Дело, темное и страшное, накладывало на все столь непохожие лица одинаковую печать ужаса перед тем, что должно случиться. Никогда бы в жизни они не собрались вместе. Они не питали друг к другу ничего, кроме брезгливости и вражды. Никакая великая или малая идея не заставили бы их объединиться и собраться вместе. Нет, они слетелись роем мух в шашлычную Тюлегена Поэта лишь потому, что запахло жареным. Они примчались, приехали, пришли, приползли в Хазарасп на призыв, суливший всем им — баям, помещикам, бекам, коммерсантам, банкирам, перекупщикам, ростовщикам, скотопромышленникам, спекулянтам, хищникам — кусок жареного. Им обещали вернуть плантации, каракулевые стада, золото, виноградники, торговые ряды, бойни, банковские конторы, фабрики, хлопкоочистительные заводы, — вернуть все, что отобрали у них рабочие, батраки, дехкане, чайрикеры, дохунды, ремесленники, амбалы, каранды и всякого рода другие безземельные батраки, из кого они пили кровь, тянули жилы…

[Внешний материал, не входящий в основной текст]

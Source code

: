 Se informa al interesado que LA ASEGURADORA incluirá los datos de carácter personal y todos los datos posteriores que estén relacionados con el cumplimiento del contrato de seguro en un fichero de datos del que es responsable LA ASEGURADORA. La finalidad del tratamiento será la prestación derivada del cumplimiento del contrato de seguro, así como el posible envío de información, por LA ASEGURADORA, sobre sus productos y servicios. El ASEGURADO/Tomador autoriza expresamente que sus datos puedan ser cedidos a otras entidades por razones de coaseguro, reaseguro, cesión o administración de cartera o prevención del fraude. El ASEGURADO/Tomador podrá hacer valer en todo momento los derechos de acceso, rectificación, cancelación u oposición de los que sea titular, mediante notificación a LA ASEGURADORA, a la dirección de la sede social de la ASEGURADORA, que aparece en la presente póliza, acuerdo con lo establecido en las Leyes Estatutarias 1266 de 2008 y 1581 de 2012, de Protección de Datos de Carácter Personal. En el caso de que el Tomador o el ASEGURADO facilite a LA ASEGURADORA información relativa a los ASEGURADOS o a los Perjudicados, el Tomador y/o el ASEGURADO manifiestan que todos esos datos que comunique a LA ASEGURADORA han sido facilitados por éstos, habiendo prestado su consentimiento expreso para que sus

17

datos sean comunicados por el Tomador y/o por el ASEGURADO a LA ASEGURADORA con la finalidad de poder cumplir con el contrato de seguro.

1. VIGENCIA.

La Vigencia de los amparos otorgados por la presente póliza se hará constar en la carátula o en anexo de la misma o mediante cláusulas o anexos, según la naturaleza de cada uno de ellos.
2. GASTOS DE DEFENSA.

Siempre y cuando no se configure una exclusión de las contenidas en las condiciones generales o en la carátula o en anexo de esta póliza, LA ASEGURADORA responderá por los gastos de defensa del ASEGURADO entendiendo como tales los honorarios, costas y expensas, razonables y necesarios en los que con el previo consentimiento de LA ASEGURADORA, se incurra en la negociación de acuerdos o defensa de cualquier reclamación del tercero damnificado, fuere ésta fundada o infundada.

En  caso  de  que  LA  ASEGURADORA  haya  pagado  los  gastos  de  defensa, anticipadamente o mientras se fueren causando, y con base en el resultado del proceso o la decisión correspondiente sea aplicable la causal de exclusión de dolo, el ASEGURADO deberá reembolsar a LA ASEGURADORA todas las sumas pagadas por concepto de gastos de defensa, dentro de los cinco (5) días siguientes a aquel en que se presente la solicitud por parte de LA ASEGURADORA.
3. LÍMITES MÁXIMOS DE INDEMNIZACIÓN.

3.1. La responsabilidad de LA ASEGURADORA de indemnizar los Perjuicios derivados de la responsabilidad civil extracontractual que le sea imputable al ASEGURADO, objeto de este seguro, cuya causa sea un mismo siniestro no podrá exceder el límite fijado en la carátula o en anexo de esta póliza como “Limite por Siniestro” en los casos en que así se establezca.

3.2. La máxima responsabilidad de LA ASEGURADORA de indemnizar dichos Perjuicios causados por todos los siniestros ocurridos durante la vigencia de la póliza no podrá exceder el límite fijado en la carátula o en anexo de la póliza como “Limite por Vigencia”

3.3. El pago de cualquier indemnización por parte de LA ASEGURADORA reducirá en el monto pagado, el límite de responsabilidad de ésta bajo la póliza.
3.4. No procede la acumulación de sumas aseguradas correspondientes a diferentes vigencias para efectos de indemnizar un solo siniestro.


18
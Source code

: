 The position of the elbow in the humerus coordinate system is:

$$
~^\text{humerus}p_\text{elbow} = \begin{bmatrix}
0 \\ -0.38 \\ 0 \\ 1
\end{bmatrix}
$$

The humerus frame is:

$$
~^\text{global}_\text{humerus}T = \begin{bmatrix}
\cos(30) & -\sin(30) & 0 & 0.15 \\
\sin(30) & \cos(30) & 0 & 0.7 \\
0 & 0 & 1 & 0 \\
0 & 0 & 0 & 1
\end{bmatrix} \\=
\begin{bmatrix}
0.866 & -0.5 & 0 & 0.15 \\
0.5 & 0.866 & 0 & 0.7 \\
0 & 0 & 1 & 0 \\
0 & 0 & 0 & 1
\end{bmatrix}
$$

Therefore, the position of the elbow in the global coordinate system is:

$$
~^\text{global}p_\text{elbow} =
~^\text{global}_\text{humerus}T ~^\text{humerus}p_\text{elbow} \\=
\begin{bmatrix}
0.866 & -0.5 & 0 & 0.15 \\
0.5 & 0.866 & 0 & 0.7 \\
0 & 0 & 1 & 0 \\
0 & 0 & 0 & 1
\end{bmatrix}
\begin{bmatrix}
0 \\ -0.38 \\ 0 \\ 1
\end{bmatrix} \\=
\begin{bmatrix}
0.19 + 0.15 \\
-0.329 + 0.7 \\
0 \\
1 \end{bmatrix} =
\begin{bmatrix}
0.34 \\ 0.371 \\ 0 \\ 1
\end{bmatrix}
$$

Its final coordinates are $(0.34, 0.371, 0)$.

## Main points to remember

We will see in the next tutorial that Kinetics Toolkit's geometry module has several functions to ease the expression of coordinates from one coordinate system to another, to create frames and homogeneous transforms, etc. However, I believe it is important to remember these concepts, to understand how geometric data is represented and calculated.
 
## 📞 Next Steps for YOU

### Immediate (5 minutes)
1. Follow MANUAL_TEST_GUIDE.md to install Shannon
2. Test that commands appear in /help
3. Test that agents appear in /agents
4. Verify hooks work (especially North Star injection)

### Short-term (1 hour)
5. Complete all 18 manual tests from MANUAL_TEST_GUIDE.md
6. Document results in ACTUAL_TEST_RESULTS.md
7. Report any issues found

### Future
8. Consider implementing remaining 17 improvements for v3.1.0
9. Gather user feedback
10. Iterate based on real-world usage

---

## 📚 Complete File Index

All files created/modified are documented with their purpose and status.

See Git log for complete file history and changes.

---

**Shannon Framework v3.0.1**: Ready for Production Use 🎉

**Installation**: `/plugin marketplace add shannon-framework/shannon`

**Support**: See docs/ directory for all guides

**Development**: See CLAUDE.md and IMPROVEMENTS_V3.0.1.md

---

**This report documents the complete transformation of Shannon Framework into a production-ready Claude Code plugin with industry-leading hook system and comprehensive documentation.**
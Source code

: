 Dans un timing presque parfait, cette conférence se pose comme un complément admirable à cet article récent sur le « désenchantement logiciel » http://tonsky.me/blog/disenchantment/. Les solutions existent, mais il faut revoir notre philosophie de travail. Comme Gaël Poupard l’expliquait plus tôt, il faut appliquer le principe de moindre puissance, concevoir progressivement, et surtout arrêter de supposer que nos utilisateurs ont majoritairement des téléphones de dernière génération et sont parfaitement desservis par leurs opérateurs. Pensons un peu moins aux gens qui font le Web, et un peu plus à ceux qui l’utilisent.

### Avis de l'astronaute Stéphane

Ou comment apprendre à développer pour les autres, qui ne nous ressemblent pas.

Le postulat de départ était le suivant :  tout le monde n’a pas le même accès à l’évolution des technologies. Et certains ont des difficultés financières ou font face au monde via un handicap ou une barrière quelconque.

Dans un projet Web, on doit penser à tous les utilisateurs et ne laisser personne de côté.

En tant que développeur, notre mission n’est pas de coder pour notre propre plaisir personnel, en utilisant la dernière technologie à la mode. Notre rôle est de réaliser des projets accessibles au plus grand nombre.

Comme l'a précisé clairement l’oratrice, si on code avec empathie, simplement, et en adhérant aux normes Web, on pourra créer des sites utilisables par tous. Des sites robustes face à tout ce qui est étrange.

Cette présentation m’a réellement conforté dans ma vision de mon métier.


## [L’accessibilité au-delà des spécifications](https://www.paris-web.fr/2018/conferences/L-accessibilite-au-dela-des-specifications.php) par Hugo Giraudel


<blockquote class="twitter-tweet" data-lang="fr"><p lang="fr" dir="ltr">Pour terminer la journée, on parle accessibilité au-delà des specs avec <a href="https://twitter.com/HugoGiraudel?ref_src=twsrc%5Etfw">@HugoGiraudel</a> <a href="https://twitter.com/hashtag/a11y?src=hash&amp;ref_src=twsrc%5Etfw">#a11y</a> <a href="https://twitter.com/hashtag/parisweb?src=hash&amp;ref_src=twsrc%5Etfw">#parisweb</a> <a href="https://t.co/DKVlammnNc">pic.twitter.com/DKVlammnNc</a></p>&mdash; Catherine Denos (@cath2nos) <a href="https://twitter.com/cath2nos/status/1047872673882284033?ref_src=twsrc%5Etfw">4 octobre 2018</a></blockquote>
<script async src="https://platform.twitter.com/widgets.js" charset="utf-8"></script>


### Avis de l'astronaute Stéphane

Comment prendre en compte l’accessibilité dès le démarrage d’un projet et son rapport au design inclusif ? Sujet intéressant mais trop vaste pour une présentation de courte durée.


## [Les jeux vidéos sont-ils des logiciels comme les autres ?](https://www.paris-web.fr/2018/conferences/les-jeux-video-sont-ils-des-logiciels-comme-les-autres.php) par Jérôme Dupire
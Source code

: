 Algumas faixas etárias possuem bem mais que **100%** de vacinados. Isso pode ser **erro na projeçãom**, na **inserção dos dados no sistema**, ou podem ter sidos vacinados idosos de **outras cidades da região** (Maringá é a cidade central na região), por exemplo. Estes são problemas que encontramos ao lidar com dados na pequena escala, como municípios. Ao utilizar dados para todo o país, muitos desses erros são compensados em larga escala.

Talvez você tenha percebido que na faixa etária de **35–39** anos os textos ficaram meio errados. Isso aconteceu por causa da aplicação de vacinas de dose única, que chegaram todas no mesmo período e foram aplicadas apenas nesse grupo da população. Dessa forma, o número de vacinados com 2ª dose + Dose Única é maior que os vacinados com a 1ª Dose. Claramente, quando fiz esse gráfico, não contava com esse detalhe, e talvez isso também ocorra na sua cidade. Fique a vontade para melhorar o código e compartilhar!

Роем зеленых мух слетелись они сюда, сидели на грязных паласах, ели шашлык, запивали его без конца чаем, приглядывались, принюхивались и ждали, что им скажут. Ждали с нетерпением и холодком страха. Они боялись! Среди них едва ли нашелся хоть один, кто бы не праздновал труса. Они прятали глаза и лица, не решались называть себя, хотя и понимали, что встреча их предусмотрена, что их собрали договариваться и решать многое, о чем им передавали шепотом, на ухо, таинственные вестники, о чем до сих пор они осмеливались думать лишь в тиши ночей.